Is Sun ripe for a takeover?

Analysts think it is...

By Ian Jones, 5 October 2001 18:09

NEWS Sun Microsystems' profit warning and the slashing of 4,000 jobs could make the server giant a tempting takeover target, according to analysts. CEO of Bloor Research, Robin Bloor, and Clive Longbottom, service director at analyst house Quocirca, both agree that Sun's curent difficulties make it highly vulnerable to a larger predator. Just this week, CEO Scott McNealy said the difficult economic conditions forced him to make structural changes to the company, laying off nine per cent of its workforce at a cost of $500m. Sun forecasts it will lose between five and seven cents per share for the first quarter ending September 30th, down from previous estimates predicting a loss of just three cents a share. Revenue will fall to between $2.7bnto $2.9bn a quarter. This could see Sun report a loss of as much as $200m.
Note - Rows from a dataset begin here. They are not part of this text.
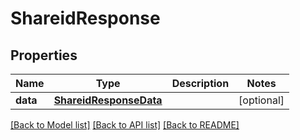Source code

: # ShareidResponse

## Properties
Name | Type | Description | Notes
------------ | ------------- | ------------- | -------------
**data** | [**ShareidResponseData**](ShareidResponseData.md) |  | [optional] 

[[Back to Model list]](../README.md#documentation-for-models) [[Back to API list]](../README.md#documentation-for-api-endpoints) [[Back to README]](../README.md)

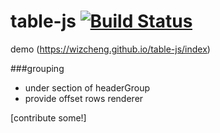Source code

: table-js [![Build Status](https://travis-ci.org/wizcheng/table-js.svg?branch=master)](https://travis-ci.org/wizcheng/table-js)
=================

demo
(https://wizcheng.github.io/table-js/index) 






###grouping
 
- under section of headerGroup
- provide offset rows renderer




[contribute some!]
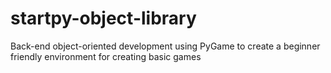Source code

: # startpy-object-library
Back-end object-oriented development using PyGame to create a beginner friendly environment for creating basic games
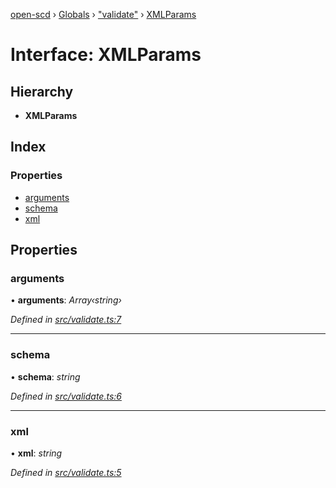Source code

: [open-scd](../README.md) › [Globals](../globals.md) › ["validate"](../modules/_validate_.md) › [XMLParams](_validate_.xmlparams.md)

# Interface: XMLParams

## Hierarchy

* **XMLParams**

## Index

### Properties

* [arguments](_validate_.xmlparams.md#arguments)
* [schema](_validate_.xmlparams.md#schema)
* [xml](_validate_.xmlparams.md#xml)

## Properties

###  arguments

• **arguments**: *Array‹string›*

*Defined in [src/validate.ts:7](https://github.com/openscd/open-scd/blob/892d6d1/src/validate.ts#L7)*

___

###  schema

• **schema**: *string*

*Defined in [src/validate.ts:6](https://github.com/openscd/open-scd/blob/892d6d1/src/validate.ts#L6)*

___

###  xml

• **xml**: *string*

*Defined in [src/validate.ts:5](https://github.com/openscd/open-scd/blob/892d6d1/src/validate.ts#L5)*

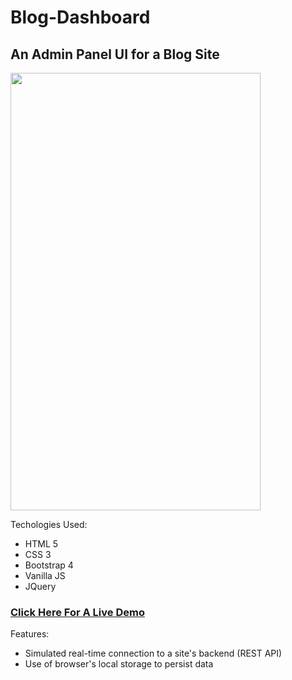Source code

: # Blog-Dashboard  
## An Admin Panel UI for a Blog Site  

<img src="https://i.imgur.com/QWqfb8U.png" width="400" height="700" />

Techologies Used:
   - HTML 5
   - CSS 3
   - Bootstrap 4
   - Vanilla JS
   - JQuery

### [Click Here For A Live Demo](https://blog-admin-ui.netlify.com/index.html)

Features: 

- Simulated real-time connection to a site's backend (REST API)
- Use of browser's local storage to persist data
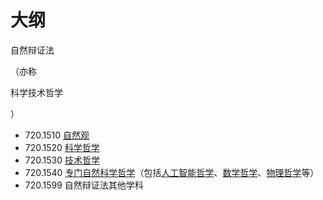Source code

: # 大纲


  自然辩证法

  （亦称

  科学技术哲学

  ）

  - 720.1510 [自然观](https://zh.wikipedia.org/wiki/自然觀)
  - 720.1520 [科学哲学](https://zh.wikipedia.org/wiki/科学哲学)
  - 720.1530 [技术哲学](https://zh.wikipedia.org/w/index.php?title=技术哲学&action=edit&redlink=1)
  - 720.1540 [专门自然科学哲学](https://zh.wikipedia.org/w/index.php?title=专门自然科学哲学&action=edit&redlink=1)（包括[人工智能哲学](https://zh.wikipedia.org/wiki/人工智能哲學)、[数学哲学](https://zh.wikipedia.org/wiki/数学哲学)、[物理哲学](https://zh.wikipedia.org/wiki/物理哲学)等）
  - 720.1599 自然辩证法其他学科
In a statement, McNealy said it was only the efforts of the Sun workforce that prevented the cuts being even deeper. He added the terrorist attacks of 11 September had made a big impact on Sun's sales, and had increased uncertainty in the US and global economy. But Robin Bloor, CEO of Bloor Research, said: "You don't see IBM, with its large services business, announcing profit warnings. You have to ask whether, in a shrinking market, a hardware vendor like Sun can survive independently." Clive Longbottom, service director at analyst house Quocirca, added: "This is the problem with only having one product - you don't spread your risk. I would now see it quite likely that Sun could become a take-over target, for a company like Fujitsu, for example." Sun made its announcements at a hastily convened conference call to analysts, in which it was able to offer no financial guidance as to the firm's performance beyond the current quarter. Sun's share price fell 4.5 per cent on the news. Sun UK corporate affairs manager Jon Tutcher said it isn't yet clear whether the redundancies would affect the 3,800 UK staff. Sun's Tutcher denied Sun's decision to steer clear of the services business had been a mistake, and said the company does not see the need to look for merger partners. Although the company shed 300 jobs in a cost-cutting exercise at the start of August, it has managed to hold out longer than many rival tech firms - such as HP and Compaq - because of its growth over the last three years. Analysts in the most part agreed with McNealy's declaration that Sun was performing as best as it could in a tough - and worsening - global market.